Soekarno, Raja Inal dan Darah Pahlawan Kakek Musa Rajekshah

Menarik untuk dibaca

Redaksi
Redaksihttps://www.akses.co/
Redaktur berita di https://www.akses.co
- Advertisement -[the_ad_placement id="artikel-bawah-judul-diatas-teks"]

akses.co – H. Said Achmad adalah kakek Musa Rajekshah dari garis keturunan ibu kandungnya, Hj. Syarifah Rahmah. Pada 10 November 1958, Presiden Sukarno, menandatangani Surat Tanda Djasa Pahlawan, yang diberikan kepada Said Achmad.
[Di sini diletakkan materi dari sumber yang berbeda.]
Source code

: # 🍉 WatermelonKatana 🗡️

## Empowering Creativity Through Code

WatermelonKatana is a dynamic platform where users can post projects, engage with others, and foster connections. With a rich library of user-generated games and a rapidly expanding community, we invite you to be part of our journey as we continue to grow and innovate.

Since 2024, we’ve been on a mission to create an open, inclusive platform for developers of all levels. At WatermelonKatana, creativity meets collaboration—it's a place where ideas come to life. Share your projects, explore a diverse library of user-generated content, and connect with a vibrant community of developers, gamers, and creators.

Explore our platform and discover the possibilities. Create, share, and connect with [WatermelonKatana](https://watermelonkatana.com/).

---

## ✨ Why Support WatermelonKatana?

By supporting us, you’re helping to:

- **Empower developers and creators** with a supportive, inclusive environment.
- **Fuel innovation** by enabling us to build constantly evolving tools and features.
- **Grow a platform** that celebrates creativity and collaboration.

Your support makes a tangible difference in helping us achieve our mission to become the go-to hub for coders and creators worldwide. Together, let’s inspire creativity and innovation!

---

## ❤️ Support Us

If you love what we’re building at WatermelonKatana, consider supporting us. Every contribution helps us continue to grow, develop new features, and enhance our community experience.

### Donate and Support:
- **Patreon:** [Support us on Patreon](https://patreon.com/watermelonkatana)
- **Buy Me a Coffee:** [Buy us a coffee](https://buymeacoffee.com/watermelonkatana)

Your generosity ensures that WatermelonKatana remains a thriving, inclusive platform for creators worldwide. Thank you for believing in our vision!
Darah pahlawan RI ternyata mengalir deras dalam diri Musa Rajekshah, Calon Wakil Gubernur Sumatera Utara periode 2018-2023 ini. Sebuah nasab silsilah yang banyak luput dari pengamatan.

Pada Rabu 9 Mei 2018 baru lalu, menjelang Ramadhan 1439 tahun ini, Musa Rajekshah (Ijeck), menziarahi kubur kakeknya, H Said Achmad, di Taman Makam Pahlawan Sumatera Utara di jalan Sisingamangaraja, Medan. Said Achmad lahir pada 12 Mei 1915 dan wafat pada 29 Juni 1984.

Di tempat yang sama, Ijeck yang memakai lobe dan koko berwarna putih bersih, juga menyempatkan diri menziarahi ayah Letjend. TNI (Purn.) Edy Rahmayadi, Kapt. (Kal) A. Rachman Ishaq dan Mantan Gubsu Raja Inal Siregar. Ketiganya –kakek Ijeck, ayah Edy dan Raja Inal– memang dianugerahi kehormatan oleh pemerintah Republik Indonesia untuk dimakamkan Taman Makam Pahlawan. Sebuah kehormatan yang tak dimiliki banyak orang dan banyak keluarga di negeri ini.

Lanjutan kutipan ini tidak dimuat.